Sensitive payment details may enter a sub-agent’s context, so the safety depends on the platform actually isolating and deleting that sub-agent without retaining logs.

Why it was flagged

The checkout workflow intentionally passes remote API-provided task instructions to a sub-agent that will handle decrypted card details.

Skill content
Once approved, you spawn an ephemeral sub-agent using the `spawn_payload` from the response... The sub-agent executes the `checkout_steps` in sequence.
Recommendation

Confirm your OpenClaw environment supports ephemeral sub-agents, deletion, and restricted logging before using encrypted-card checkout.

What this means

Anyone who obtains the API key may be able to perform wallet or spending actions within the configured guardrails.

Why it was flagged

The required CREDITCLAW_API_KEY is expected for this payment service, but it grants financial authority and must be treated as a high-value secret.

Skill content
All requests require: `Authorization: Bearer <your-api-key>`... Your API key is your identity. Leaking it means someone else can spend your owner's money.
Recommendation

Store the API key securely, restrict which agents can access it, and rotate it immediately if it is exposed.

What this means

The agent can initiate real purchase workflows and provide shipping details when the owner has enabled the rail.

Why it was flagged

The skill documents real-world purchase capability through an external merchant flow.
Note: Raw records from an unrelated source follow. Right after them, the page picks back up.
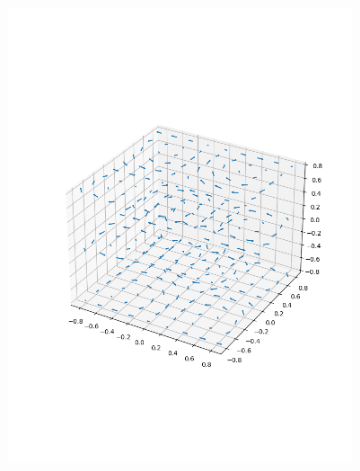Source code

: \begin{figure}
\begin{subfigure}{0.32\linewidth}
		\includegraphics[width=\linewidth]{figures/wind2.png}
		\caption{}
		\label{fig:wind1}
	\end{subfigure}
	\begin{subfigure}{0.32\linewidth}

\end{subfigure}
\end{figure}
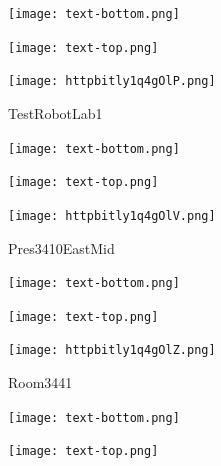 \documentclass[letterpaper]{article}
\begin{document}
 \centerline{\texttt{[image: text-bottom.png]}} 
 
 \pagebreak 
{} 
 \vspace*{\fill} 
 
  \centerline{\texttt{[image: text-top.png]}} 
 
 \vspace{0.5in} 
 
 \begingroup 
 \centerline{\texttt{[image: httpbitly1q4gOlP.png]}} 
 \endgroup 
 \vspace*{\fill} 

 \hfill{\small TestRobotLab1} 

  \vspace{0.7in} 
 
 \centerline{\texttt{[image: text-bottom.png]}} 
 
 \pagebreak 
{} 
 \vspace*{\fill} 
 
  \centerline{\texttt{[image: text-top.png]}} 
 
 \vspace{0.5in} 
 
 \begingroup 
 \centerline{\texttt{[image: httpbitly1q4gOlV.png]}} 
 \endgroup 
 \vspace*{\fill} 

 \hfill{\small Pres3410EastMid} 

  \vspace{0.7in} 
 
 \centerline{\texttt{[image: text-bottom.png]}} 
 
 \pagebreak 
{} 
 \vspace*{\fill} 
 
  \centerline{\texttt{[image: text-top.png]}} 
 
 \vspace{0.5in} 
 
 \begingroup 
 \centerline{\texttt{[image: httpbitly1q4gOlZ.png]}} 
 \endgroup 
 \vspace*{\fill} 

 \hfill{\small Room3441} 

  \vspace{0.7in} 
 
 \centerline{\texttt{[image: text-bottom.png]}} 
 
 \pagebreak 
{} 
 \vspace*{\fill} 
 
  \centerline{\texttt{[image: text-top.png]}} 
 
 \vspace{0.5in} 
 
\end{document}
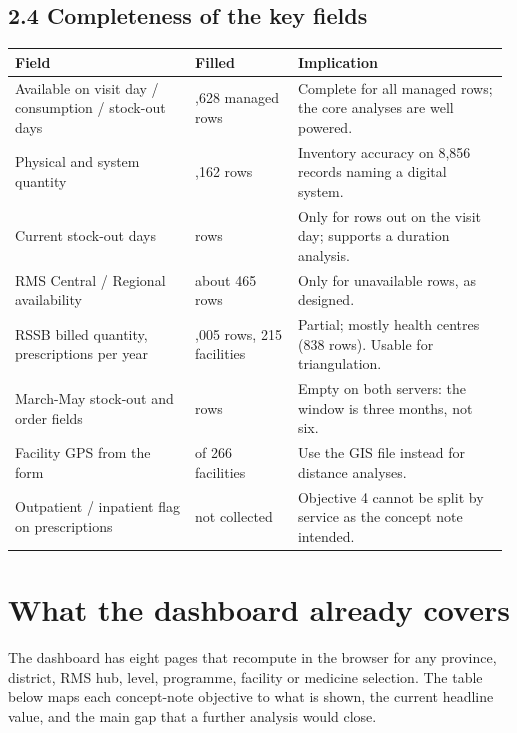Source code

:\documentclass[10pt,a4paper]{article}
\begin{document}
\subsection{2.4 Completeness of the key fields}
{\footnotesize\setlength{\tabcolsep}{3pt}
\begin{longtable}{>{\raggedright\arraybackslash}p{0.357\linewidth}>{\raggedright\arraybackslash}p{0.208\linewidth}>{\raggedright\arraybackslash}p{0.415\linewidth}}
\rowcolor{navy}\textbf{\color{white}Field} & \textbf{\color{white}Filled} & \textbf{\color{white}Implication} \\
\endhead
Available on visit day / consumption / stock-out days & 9,628 managed rows & Complete for all managed rows; the core analyses are well powered. \\
\rowcolor{band}Physical and system quantity & 9,162 rows & Inventory accuracy on 8,856 records naming a digital system. \\
Current stock-out days & 460 rows & Only for rows out on the visit day; supports a duration analysis. \\
\rowcolor{band}RMS Central / Regional availability & about 465 rows & Only for unavailable rows, as designed. \\
RSSB billed quantity, prescriptions per year & 1,005 rows, 215 facilities & Partial; mostly health centres (838 rows). Usable for triangulation. \\
\rowcolor{band}March-May stock-out and order fields & 0 rows & Empty on both servers: the window is three months, not six. \\
Facility GPS from the form & 129 of 266 facilities & Use the GIS file instead for distance analyses. \\
\rowcolor{band}Outpatient / inpatient flag on prescriptions & not collected & Objective 4 cannot be split by service as the concept note intended. \\
\end{longtable}}
\section{What the dashboard already covers}
The dashboard has eight pages that recompute in the browser for any province, district, RMS hub, level, programme, facility or medicine selection. The table below maps each concept-note objective to what is shown, the current headline value, and the main gap that a further analysis would close.
\end{document}
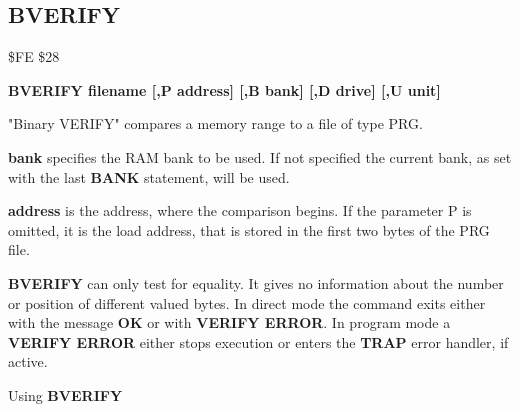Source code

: \newpage
\subsection{BVERIFY}
\begin{description}[leftmargin=3cm,style=nextline]
\item [Token:] \$FE \$28
\item [Format:] {\bf BVERIFY filename [,P address]
                [,B bank] [,D drive] [,U unit] }
\item [Usage:]
   "Binary VERIFY" compares a memory range to
   a file of type PRG.

   \filenamedefinition

   {\bf bank} specifies the RAM bank to be used.
   If not specified the current bank, as set with the last
   {\bf BANK} statement, will be used.

   {\bf address} is the address, where the comparison begins.
   If the parameter P is omitted, it is the load address,
   that is stored in the first two bytes of the PRG file.

   \drivedefinition

   \unitdefinition

\item [Remarks:]
   {\bf BVERIFY} can only test for equality. It gives no information
   about the number or position of different valued bytes.
   In direct mode the command exits either with the message {\bf OK}
   or with {\bf VERIFY ERROR}. In program mode a {\bf VERIFY ERROR}
   either stops execution or enters the {\bf TRAP} error handler,
   if active.

\item [Example:] Using {\bf BVERIFY}
\end{description}


\newpage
This is aligned with the skill purpose, but it is financially consequential.

Skill content
POST /card-wallet/bot/purchase... CreditClaw routes the order through Crossmint and places a real order with the merchant.
Recommendation

Keep default approval enabled unless you intentionally want auto-spend, and review merchant, amount, quantity, and shipping address before approving purchases.

What this means

If the spending policy file is changed unexpectedly, the agent may make different purchase decisions than the owner intended, subject to server-side limits.

Why it was flagged

The skill uses persistent spending instructions that influence future purchase behavior. That is expected for a guardrail file, but it should not be editable by untrusted parties.

Skill content
This file controls how your bot spends money. Edit any section below. Your bot reads this file before every purchase to decide whether to proceed, ask for approval, or decline.
Recommendation

Keep spending-policy files in a protected location and verify them before enabling automatic approvals.

What this means

A user might assume this is affiliated with Mastercard even though the artifacts show a CreditClaw service instead.

Why it was flagged

The registry-facing name references Mastercard while the reviewed artifacts are for CreditClaw and the source is unknown, creating provenance and branding ambiguity for a financial skill.

Skill content
Name: MasterCard | Is your claw a shopaholic? ... Source: unknown ... Homepage: https://creditclaw.com
Recommendation

Verify the publisher and service affiliation independently before granting payment credentials or card access.